Ao fim do terceiro mandato, Lula já não deve ter amigos sinceros que lhe digam a verdade na cara. Pois só um presidente cercado de acólitos pode achar uma boa ideia ser descaradamente lisonjeado pelo enredo de uma escola de samba do grupo especial no Rio de Janeiro. Na noite deste domingo, os desavisados serão compelidos a contemplar a Acadêmicos de Niterói desfilando o tema Do alto do mulungu surge a esperança: Lula, o operário do Brasil, em um puxa-saquismo primário, tal qual os que fazem Donald Trump crer no teatro dos que lhe beijam a mão.

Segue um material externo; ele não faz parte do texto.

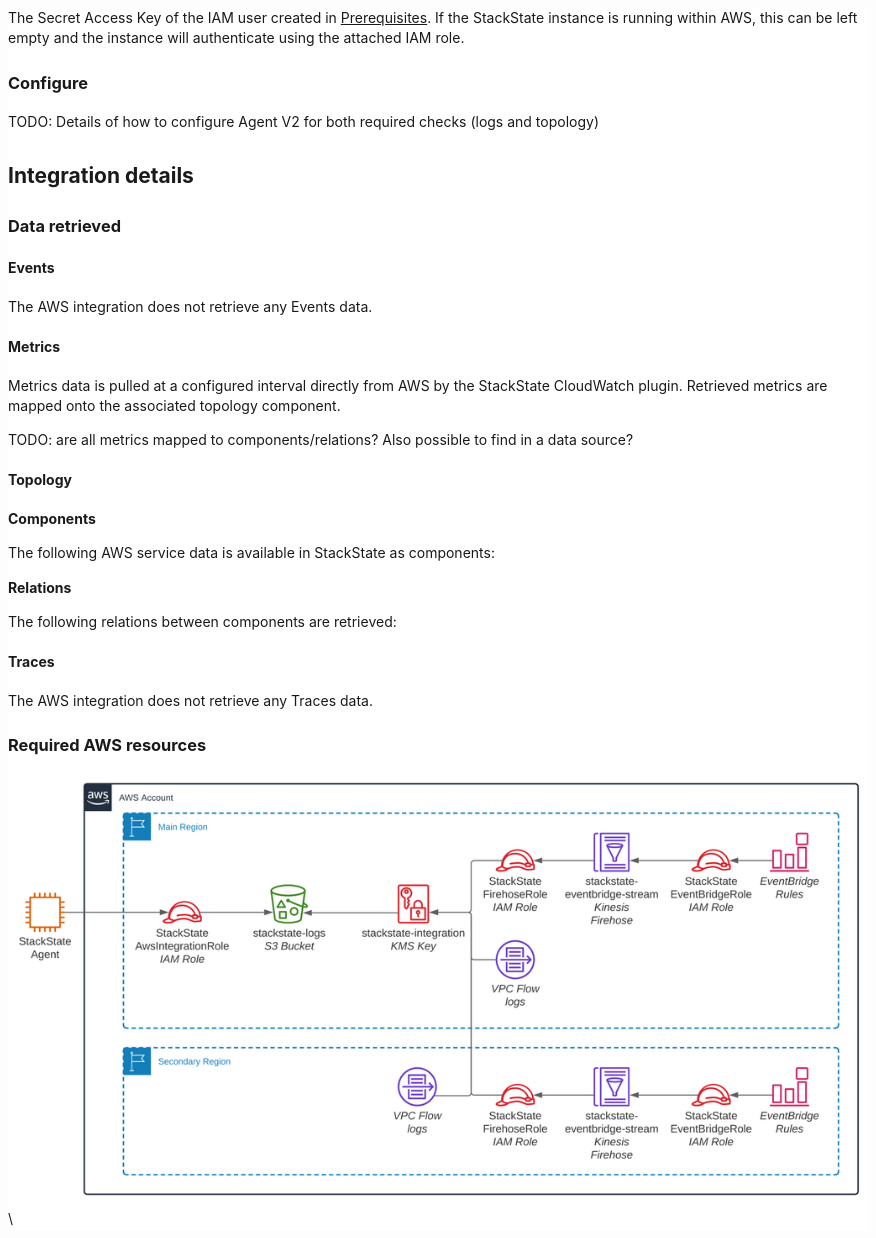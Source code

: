The Secret Access Key of the IAM user created in [Prerequisites](#prerequisites). If the StackState instance is running within AWS, this can be left empty and the instance will authenticate using the attached IAM role.

### Configure

TODO: Details of how to configure Agent V2 for both required checks (logs and topology)

## Integration details

### Data retrieved

#### Events

The AWS integration does not retrieve any Events data.

#### Metrics

Metrics data is pulled at a configured interval directly from AWS by the StackState CloudWatch plugin. Retrieved metrics are mapped onto the associated topology component.

TODO: are all metrics mapped to components/relations? Also possible to find in a data source?

#### Topology

**Components**

The following AWS service data is available in StackState as components:



**Relations**

The following relations between components are retrieved:



#### Traces

The AWS integration does not retrieve any Traces data.

### Required AWS resources

![Account components](../../.gitbook/assets/stackpack-aws-v2-account-components.svg)\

A ode ao narcisismo presidencial é um disparate por diferentes ângulos. De um lado, a fulgurante homenagem no Sambódromo a um candidato a presidente no ano da eleição é um evidente favorecimento eleitoral, numa triste transformação em comício do palco mais vistoso da maior festa popular do Brasil. De outro, escancaram-se as portas para toda sorte de enredos a serviço de políticos e candidatos. De quebra, por poder vir a ser considerada propaganda antecipada, desafia a legislação eleitoral.

Vá lá que o desfile no Sambódromo nunca foi exatamente uma procissão do Dia de São Sebastião. Dominada por bicheiros, a grande maioria das escolas sempre esteve a serviço de políticos fluminenses e de governadores que alugam o enredo para declamar as maravilhas de seus Estados e, por decorrência, de seus governos. Mas até agora havia certo pudor quanto a se cantar as belezas e virtudes de um candidato a presidente no ano da eleição.
Quantos decibéis de justos protestos ouviríamos se, no governo passado ou no futuro, alguma escola viesse com o enredo Do Vale da Ribeira surge a esperança: Bolsonaro, o mito do Brasil. Ou, com um estímulo adicional, Das Minas Geraes surge Daniel Vorcaro, o Rei do CDB que encarou a Faria Lima. Vale tudo? Ou só vale quando o candidato e o interesse são do gosto de cada um?
Para se eleger pela quarta vez, Lula não precisa desta bajulação rasteira, um culto à personalidade típico de republiquetas e regimes autoritários. A família Bolsonaro já ajudou a lustrar a estrela de Lula ao insistir em empurrar seu sobrenome, mesmo com enorme rejeição, para a cabeça de chapa da direita. Portanto, quem mais pode atrapalhar Lula agora é ele mesmo e a turma que, deslumbrada pelo poder, já esqueceu como funciona uma maçaneta, pois em Brasília sempre há um bedel a correr à frente para abrir a porta.
Não bastasse tudo isso, há ainda o risco de um vexame na avenida. E se a escola bajuladora for rebaixada? Não faltará quem identifique Lula como pé-frio ou que proclame o presságio: “Sinais, fortes sinais!”